[Excerpts from a dataset]
============================================================
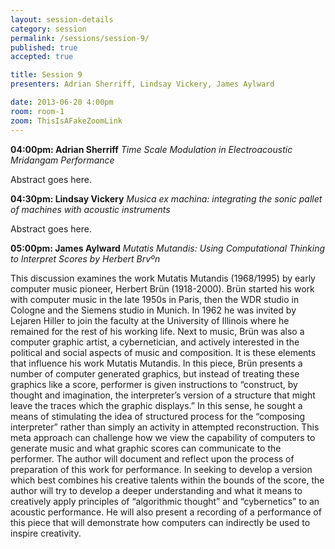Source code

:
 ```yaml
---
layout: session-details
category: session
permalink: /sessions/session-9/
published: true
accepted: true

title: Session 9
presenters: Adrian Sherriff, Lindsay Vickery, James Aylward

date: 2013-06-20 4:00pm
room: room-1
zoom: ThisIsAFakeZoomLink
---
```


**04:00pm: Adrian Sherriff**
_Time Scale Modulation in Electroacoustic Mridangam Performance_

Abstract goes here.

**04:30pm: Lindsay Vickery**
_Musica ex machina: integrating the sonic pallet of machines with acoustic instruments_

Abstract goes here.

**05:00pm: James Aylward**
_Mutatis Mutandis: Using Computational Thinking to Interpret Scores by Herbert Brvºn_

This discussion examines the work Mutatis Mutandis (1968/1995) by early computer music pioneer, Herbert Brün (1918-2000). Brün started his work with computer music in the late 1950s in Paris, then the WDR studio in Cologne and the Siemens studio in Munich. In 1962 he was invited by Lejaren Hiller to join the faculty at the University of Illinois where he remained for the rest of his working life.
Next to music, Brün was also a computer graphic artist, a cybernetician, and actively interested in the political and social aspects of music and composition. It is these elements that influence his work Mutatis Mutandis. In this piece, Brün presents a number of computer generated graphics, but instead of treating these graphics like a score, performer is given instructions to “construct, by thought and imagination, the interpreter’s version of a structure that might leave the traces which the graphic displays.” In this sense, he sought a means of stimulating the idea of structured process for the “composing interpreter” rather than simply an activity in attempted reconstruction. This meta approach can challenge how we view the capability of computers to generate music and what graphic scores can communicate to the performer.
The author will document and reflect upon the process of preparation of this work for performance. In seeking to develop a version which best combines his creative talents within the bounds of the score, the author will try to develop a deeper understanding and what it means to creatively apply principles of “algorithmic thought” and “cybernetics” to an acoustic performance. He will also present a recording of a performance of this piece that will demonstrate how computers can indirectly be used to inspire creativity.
============================================================
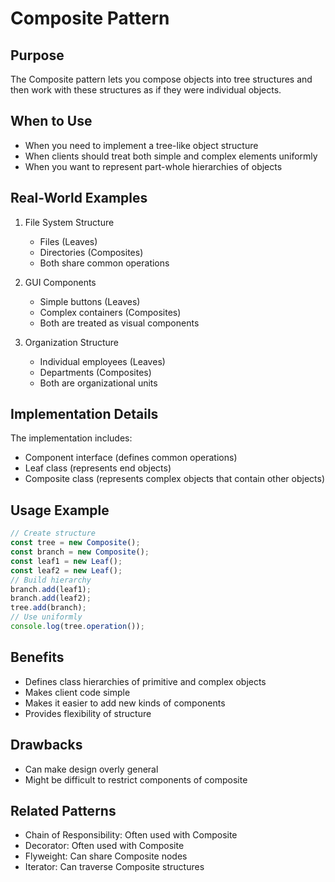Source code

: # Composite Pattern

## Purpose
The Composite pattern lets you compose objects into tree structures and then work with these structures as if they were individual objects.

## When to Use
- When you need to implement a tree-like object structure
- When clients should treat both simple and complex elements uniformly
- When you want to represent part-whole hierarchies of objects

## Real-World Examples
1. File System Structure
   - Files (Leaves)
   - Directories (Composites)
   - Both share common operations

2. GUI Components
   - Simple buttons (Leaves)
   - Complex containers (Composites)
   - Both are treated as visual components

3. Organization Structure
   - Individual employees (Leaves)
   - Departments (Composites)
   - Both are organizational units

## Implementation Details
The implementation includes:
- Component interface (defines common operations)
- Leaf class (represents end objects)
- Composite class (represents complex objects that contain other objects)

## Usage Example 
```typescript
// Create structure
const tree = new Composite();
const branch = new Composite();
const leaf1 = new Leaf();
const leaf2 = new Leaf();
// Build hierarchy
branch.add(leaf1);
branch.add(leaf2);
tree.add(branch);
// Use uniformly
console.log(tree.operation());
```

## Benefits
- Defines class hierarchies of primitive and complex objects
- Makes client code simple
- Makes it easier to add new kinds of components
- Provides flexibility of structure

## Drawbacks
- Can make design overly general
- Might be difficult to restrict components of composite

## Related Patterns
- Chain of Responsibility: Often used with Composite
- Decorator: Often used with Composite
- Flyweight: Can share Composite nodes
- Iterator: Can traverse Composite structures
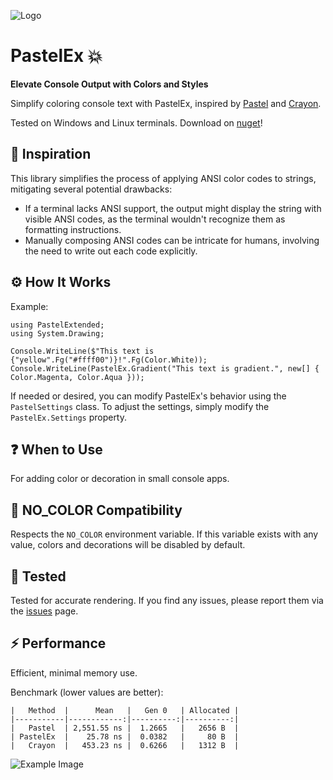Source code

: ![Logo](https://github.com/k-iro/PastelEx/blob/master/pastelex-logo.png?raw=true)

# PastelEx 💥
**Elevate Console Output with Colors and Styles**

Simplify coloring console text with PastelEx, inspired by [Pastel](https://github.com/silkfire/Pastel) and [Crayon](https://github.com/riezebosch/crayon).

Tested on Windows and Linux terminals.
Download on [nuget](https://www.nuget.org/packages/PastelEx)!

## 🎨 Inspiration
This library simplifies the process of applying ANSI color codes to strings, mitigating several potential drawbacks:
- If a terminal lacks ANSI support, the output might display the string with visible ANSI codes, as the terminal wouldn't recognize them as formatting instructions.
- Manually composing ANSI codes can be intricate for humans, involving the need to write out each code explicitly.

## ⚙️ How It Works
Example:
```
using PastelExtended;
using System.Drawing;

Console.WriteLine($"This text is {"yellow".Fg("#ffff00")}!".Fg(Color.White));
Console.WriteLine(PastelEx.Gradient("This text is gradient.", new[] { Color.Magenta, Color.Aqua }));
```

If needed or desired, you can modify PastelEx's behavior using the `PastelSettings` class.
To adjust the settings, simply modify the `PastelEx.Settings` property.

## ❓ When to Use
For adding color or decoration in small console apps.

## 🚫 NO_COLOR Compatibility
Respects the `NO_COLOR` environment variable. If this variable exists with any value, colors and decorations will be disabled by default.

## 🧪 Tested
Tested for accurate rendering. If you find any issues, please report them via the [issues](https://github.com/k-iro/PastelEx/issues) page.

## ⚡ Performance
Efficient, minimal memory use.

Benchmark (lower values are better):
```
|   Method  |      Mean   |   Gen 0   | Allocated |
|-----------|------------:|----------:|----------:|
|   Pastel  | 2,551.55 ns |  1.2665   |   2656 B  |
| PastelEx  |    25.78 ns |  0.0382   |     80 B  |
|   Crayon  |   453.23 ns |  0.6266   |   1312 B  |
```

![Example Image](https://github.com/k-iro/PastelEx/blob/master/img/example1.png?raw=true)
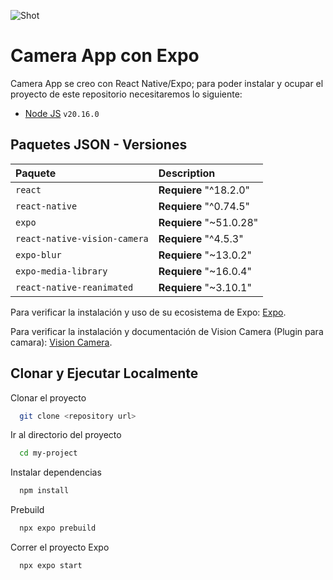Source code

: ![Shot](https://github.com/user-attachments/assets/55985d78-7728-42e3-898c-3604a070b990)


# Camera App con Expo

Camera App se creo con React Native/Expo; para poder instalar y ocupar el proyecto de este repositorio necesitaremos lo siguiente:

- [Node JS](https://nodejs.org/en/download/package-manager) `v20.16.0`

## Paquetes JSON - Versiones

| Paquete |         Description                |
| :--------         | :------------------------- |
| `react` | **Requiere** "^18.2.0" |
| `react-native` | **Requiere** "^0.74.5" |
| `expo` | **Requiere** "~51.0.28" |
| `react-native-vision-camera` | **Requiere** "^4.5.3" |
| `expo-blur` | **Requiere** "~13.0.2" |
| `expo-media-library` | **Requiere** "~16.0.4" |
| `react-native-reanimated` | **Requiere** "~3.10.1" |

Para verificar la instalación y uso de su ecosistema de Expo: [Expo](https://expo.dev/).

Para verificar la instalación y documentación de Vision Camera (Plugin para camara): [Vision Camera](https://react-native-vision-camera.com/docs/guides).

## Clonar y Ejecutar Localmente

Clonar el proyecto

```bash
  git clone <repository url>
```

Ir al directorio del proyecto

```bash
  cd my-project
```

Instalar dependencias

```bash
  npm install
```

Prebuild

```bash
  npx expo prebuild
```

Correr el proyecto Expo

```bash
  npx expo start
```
============================================================
**Your objective:** Which lines in the records above include the word "branch"? Copy them out.

**Completed task:**
const branch = new Composite();
branch.add(leaf1);
branch.add(leaf2);
tree.add(branch);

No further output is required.